▶ What to work on:
Which lines of the data contain the string "contributions"? Copy every one of them.

________

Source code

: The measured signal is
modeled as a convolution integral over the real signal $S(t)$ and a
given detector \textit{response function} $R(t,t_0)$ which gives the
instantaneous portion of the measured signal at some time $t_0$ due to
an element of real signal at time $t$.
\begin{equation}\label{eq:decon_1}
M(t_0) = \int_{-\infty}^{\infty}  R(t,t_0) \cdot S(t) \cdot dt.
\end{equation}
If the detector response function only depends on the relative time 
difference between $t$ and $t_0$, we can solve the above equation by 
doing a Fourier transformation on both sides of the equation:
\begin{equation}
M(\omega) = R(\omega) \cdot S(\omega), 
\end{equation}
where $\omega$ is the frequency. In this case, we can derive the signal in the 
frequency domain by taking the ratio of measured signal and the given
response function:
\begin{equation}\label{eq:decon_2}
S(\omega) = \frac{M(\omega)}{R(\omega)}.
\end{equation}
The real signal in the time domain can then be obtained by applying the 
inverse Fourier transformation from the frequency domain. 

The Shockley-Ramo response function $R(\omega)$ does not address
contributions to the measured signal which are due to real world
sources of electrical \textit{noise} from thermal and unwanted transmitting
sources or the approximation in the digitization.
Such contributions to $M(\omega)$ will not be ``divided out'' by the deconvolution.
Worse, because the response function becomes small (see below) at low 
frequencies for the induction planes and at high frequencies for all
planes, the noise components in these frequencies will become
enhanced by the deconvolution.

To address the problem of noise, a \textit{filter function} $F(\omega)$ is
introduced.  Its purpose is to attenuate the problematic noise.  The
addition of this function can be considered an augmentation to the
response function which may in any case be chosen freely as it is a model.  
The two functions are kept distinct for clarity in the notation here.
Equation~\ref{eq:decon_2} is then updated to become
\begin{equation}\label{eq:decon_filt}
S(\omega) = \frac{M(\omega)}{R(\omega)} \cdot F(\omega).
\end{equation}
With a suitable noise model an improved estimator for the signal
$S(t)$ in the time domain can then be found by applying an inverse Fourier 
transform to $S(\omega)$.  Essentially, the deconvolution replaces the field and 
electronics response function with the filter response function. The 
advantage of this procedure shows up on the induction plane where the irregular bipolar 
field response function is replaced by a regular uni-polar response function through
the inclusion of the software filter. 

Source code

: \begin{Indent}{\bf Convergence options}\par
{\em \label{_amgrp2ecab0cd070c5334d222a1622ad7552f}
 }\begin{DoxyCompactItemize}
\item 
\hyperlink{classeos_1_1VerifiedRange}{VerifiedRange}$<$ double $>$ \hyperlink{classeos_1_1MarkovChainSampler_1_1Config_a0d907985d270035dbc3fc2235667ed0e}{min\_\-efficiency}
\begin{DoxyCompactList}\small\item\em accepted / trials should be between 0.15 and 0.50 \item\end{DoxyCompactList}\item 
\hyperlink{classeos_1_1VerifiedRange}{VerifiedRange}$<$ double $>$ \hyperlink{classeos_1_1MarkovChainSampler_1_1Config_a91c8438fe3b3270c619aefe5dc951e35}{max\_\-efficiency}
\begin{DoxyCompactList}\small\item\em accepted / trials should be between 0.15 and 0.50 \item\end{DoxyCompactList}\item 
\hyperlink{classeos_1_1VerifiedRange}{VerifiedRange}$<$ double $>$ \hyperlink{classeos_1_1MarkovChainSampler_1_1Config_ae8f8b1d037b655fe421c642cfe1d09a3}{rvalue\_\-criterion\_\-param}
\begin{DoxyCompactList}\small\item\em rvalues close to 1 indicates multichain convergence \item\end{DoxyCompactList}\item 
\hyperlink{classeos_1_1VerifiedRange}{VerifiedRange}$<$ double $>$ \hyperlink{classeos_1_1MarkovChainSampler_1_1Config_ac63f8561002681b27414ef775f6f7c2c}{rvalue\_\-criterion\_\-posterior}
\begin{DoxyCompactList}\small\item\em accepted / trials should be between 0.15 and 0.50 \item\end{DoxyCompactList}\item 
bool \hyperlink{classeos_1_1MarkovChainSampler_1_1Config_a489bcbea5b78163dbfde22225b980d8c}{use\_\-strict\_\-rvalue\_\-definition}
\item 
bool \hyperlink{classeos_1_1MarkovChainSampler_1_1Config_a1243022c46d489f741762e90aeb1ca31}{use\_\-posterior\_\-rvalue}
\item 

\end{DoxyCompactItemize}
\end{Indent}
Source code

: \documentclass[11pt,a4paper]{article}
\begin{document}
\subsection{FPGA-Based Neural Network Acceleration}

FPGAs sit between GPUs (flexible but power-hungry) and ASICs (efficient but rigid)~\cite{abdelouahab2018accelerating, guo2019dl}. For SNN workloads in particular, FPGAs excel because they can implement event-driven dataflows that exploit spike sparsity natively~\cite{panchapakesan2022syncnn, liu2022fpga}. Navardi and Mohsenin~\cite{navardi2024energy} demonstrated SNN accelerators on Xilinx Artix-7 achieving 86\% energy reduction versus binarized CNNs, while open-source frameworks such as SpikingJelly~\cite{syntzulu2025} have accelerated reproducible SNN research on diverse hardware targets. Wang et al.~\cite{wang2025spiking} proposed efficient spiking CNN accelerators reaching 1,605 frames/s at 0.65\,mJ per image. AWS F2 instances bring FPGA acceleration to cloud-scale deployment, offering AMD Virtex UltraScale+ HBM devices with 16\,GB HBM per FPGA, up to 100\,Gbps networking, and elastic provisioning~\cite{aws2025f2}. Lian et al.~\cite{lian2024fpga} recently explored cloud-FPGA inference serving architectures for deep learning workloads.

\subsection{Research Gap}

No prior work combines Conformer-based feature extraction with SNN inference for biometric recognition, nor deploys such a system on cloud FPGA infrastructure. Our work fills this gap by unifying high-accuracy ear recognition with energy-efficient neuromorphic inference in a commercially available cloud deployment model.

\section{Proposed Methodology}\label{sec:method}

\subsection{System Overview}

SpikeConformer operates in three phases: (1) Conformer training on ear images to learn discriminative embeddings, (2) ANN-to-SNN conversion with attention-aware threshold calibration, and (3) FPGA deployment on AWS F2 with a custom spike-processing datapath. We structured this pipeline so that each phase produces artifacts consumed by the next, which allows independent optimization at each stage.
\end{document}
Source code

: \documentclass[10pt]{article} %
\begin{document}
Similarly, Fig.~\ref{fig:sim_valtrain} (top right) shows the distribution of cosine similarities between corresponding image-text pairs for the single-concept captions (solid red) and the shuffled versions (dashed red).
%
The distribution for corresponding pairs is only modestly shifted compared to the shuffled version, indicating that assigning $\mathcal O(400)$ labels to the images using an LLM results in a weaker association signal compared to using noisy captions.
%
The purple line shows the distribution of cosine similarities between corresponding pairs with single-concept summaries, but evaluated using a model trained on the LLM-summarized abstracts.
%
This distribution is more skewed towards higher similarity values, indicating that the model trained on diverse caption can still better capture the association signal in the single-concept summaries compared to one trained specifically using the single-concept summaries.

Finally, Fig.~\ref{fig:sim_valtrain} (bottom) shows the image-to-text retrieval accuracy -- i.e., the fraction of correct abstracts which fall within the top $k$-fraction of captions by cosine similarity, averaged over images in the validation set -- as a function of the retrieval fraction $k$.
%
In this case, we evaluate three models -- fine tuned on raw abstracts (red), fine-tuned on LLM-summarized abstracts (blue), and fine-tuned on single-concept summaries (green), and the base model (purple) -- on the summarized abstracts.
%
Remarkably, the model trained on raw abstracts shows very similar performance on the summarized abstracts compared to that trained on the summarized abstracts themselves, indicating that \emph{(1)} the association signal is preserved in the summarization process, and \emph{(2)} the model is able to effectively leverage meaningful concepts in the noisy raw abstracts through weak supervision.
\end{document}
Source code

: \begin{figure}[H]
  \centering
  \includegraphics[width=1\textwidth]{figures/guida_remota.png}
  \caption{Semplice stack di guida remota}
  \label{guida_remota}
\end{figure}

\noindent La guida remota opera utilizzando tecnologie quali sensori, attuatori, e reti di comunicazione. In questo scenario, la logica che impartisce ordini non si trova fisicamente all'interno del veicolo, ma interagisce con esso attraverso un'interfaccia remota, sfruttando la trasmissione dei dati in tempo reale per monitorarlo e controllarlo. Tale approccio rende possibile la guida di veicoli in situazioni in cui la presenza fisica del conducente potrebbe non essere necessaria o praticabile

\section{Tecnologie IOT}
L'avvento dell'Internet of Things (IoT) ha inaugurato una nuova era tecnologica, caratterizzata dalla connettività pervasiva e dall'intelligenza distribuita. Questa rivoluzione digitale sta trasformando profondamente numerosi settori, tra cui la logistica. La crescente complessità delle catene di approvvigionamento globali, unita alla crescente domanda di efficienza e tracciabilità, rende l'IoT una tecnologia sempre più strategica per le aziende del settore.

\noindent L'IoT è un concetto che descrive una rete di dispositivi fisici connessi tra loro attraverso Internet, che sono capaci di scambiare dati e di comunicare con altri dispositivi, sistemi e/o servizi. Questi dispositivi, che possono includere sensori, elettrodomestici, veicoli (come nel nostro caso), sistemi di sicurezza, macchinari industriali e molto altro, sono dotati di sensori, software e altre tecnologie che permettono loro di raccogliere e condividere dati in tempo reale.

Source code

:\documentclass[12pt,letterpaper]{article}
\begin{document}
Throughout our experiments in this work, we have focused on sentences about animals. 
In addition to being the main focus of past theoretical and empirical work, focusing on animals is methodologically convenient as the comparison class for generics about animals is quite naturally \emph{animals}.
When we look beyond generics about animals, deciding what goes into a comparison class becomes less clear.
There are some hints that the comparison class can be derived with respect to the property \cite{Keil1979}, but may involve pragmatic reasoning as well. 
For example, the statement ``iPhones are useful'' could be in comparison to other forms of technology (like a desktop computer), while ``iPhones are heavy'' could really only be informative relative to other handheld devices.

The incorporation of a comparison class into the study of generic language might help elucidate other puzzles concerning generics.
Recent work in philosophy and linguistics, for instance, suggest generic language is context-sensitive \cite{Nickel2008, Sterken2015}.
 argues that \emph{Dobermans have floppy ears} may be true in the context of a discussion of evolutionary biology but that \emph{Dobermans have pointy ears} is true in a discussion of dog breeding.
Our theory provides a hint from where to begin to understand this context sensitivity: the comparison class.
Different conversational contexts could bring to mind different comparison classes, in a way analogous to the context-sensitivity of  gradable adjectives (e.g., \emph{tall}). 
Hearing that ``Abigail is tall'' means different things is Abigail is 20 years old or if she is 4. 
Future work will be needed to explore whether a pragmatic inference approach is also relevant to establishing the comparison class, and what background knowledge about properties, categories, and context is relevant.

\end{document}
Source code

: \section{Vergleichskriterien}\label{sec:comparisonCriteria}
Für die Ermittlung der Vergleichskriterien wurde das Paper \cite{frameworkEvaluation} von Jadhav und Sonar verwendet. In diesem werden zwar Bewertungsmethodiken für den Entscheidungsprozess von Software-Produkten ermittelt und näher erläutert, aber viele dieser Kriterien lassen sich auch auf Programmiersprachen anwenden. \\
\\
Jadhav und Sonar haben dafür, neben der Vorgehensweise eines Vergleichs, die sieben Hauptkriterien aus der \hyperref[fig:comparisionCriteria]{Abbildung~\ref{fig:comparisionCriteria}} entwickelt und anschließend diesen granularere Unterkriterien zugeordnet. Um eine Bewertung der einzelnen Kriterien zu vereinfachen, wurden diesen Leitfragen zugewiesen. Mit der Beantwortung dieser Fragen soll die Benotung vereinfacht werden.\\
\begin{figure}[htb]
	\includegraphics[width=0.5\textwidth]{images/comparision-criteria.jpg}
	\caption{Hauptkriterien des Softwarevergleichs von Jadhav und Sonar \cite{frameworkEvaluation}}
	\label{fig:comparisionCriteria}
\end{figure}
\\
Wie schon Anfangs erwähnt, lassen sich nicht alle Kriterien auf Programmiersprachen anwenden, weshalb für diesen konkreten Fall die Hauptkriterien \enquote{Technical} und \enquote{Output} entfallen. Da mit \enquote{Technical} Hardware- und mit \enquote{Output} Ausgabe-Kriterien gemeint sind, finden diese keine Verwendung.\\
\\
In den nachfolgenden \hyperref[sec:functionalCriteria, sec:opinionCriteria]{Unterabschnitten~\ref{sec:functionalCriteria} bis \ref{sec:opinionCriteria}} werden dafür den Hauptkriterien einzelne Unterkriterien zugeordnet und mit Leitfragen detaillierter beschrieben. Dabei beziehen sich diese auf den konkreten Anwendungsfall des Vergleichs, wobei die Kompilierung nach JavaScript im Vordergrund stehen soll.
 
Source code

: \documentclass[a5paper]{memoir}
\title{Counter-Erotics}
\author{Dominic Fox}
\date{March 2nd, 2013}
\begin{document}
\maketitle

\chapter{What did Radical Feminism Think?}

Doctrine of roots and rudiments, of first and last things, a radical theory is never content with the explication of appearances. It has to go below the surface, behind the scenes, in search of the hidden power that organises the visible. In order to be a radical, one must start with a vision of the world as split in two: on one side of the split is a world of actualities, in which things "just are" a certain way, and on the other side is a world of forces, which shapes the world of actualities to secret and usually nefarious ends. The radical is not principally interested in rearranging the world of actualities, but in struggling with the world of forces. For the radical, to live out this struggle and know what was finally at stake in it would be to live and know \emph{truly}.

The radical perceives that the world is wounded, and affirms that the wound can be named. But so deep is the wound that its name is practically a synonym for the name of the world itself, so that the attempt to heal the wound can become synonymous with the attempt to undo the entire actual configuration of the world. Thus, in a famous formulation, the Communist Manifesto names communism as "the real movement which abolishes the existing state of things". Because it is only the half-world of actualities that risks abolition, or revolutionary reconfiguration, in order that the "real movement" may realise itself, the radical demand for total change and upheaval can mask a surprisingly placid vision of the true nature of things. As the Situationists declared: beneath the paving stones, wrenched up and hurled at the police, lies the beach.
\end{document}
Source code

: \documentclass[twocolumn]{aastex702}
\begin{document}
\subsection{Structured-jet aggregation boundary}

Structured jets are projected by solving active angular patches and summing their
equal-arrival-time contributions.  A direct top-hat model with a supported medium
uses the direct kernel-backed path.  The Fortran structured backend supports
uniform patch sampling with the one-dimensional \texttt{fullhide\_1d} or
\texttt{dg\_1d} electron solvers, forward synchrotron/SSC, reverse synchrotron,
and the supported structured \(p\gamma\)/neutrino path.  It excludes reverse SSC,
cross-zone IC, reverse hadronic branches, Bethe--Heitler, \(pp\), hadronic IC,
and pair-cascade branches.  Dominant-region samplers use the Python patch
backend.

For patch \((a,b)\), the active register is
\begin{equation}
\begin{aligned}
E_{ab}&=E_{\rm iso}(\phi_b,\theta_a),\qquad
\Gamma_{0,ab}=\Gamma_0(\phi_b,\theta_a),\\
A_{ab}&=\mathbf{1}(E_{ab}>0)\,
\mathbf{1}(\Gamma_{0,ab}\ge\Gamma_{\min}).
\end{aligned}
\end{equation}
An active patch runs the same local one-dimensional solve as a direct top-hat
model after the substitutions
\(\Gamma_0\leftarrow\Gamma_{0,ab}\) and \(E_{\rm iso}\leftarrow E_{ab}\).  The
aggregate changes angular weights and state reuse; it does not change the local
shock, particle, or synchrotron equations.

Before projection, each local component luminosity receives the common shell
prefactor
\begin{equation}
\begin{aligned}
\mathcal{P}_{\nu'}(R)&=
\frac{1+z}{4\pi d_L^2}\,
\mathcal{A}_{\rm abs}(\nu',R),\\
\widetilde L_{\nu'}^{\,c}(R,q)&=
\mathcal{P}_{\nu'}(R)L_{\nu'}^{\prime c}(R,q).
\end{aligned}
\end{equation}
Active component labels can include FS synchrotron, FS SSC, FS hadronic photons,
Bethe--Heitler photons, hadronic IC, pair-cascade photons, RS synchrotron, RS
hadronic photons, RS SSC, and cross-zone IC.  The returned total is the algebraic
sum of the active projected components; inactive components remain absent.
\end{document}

________

▶ Written answer:
contributions to the measured signal which are due to real world
Such contributions to $M(\omega)$ will not be ``divided out'' by the deconvolution.
equal-arrival-time contributions.  A direct top-hat model with a supported medium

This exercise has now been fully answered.